▶ [Task brief]: Pictures should be excluded; otherwise, copy every entry exactly.

▶ [Plain-text document sources]:
━━━━

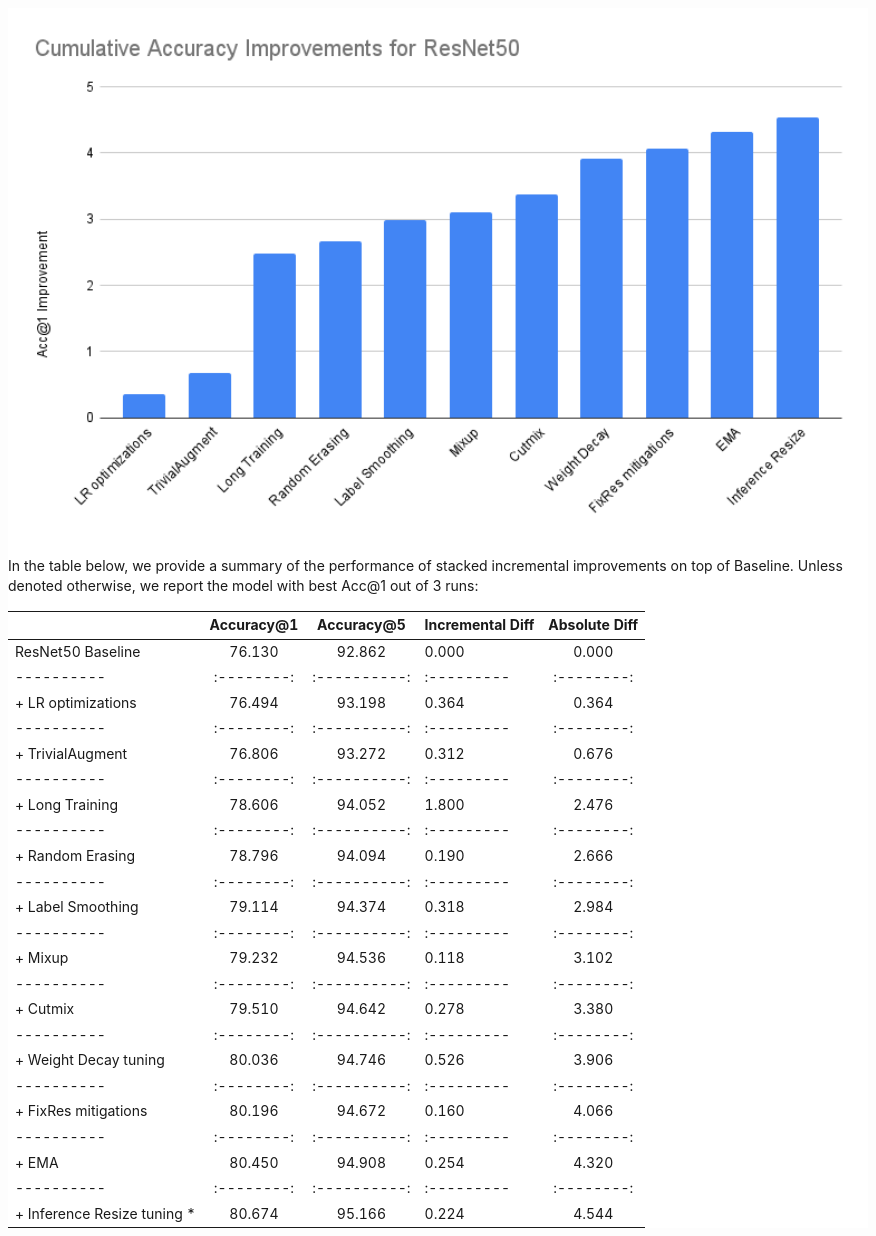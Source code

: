 <img src="/assets/images/sota/Cumulative Accuracy Improvements for ResNet50.png" alt="Cumulative Accuracy Improvements for ResNet50" width="100%">
</p>

In the table below, we provide a summary of the performance of stacked incremental improvements on top of Baseline. Unless denoted otherwise, we report the model with best Acc@1 out of 3 runs:


|          | Accuracy@1 | Accuracy@5| Incremental Diff|Absolute Diff|
|----------|:--------:|:----------:|:---------|:--------:|
| ResNet50 Baseline    |76.130 | 92.862| 0.000|0.000|
|----------|:--------:|:----------:|:---------|:--------:|
| + LR optimizations    | 76.494 |93.198| 0.364|0.364
|----------|:--------:|:----------:|:---------|:--------:|
| + TrivialAugment    | 76.806| 93.272|0.312| 0.676|
|----------|:--------:|:----------:|:---------|:--------:|
| + Long Training    | 78.606| 94.052| 1.800|2.476|
|----------|:--------:|:----------:|:---------|:--------:|
| + Random Erasing    | 78.796 | 94.094|0.190|2.666
|----------|:--------:|:----------:|:---------|:--------:|
| + Label Smoothing    |79.114| 94.374| 0.318|2.984|
|----------|:--------:|:----------:|:---------|:--------:|
| + Mixup    | 79.232| 94.536| 0.118|3.102|
|----------|:--------:|:----------:|:---------|:--------:|
| + Cutmix    |79.510| 94.642| 0.278|3.380|
|----------|:--------:|:----------:|:---------|:--------:|
| + Weight Decay tuning    |80.036|94.746| 0.526|3.906|
|----------|:--------:|:----------:|:---------|:--------:|
| + FixRes mitigations   |80.196|94.672| 0.160|4.066|
|----------|:--------:|:----------:|:---------|:--------:|
|+ EMA   |80.450|94.908| 0.254|4.320|
|----------|:--------:|:----------:|:---------|:--------:|
| + Inference Resize tuning *   |80.674|95.166| 0.224|4.544|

━━━━

▶ [Task output]:
Source code

: <img src="/assets/images/sota/Cumulative Accuracy Improvements for ResNet50.png" alt="Cumulative Accuracy Improvements for ResNet50" width="100%">
</p>

In the table below, we provide a summary of the performance of stacked incremental improvements on top of Baseline. Unless denoted otherwise, we report the model with best Acc@1 out of 3 runs:


|          | Accuracy@1 | Accuracy@5| Incremental Diff|Absolute Diff|
|----------|:--------:|:----------:|:---------|:--------:|
| ResNet50 Baseline    |76.130 | 92.862| 0.000|0.000|
|----------|:--------:|:----------:|:---------|:--------:|
| + LR optimizations    | 76.494 |93.198| 0.364|0.364
|----------|:--------:|:----------:|:---------|:--------:|
| + TrivialAugment    | 76.806| 93.272|0.312| 0.676|
|----------|:--------:|:----------:|:---------|:--------:|
| + Long Training    | 78.606| 94.052| 1.800|2.476|
|----------|:--------:|:----------:|:---------|:--------:|
| + Random Erasing    | 78.796 | 94.094|0.190|2.666
|----------|:--------:|:----------:|:---------|:--------:|
| + Label Smoothing    |79.114| 94.374| 0.318|2.984|
|----------|:--------:|:----------:|:---------|:--------:|
| + Mixup    | 79.232| 94.536| 0.118|3.102|
|----------|:--------:|:----------:|:---------|:--------:|
| + Cutmix    |79.510| 94.642| 0.278|3.380|
|----------|:--------:|:----------:|:---------|:--------:|
| + Weight Decay tuning    |80.036|94.746| 0.526|3.906|
|----------|:--------:|:----------:|:---------|:--------:|
| + FixRes mitigations   |80.196|94.672| 0.160|4.066|
|----------|:--------:|:----------:|:---------|:--------:|
|+ EMA   |80.450|94.908| 0.254|4.320|
|----------|:--------:|:----------:|:---------|:--------:|
| + Inference Resize tuning *   |80.674|95.166| 0.224|4.544|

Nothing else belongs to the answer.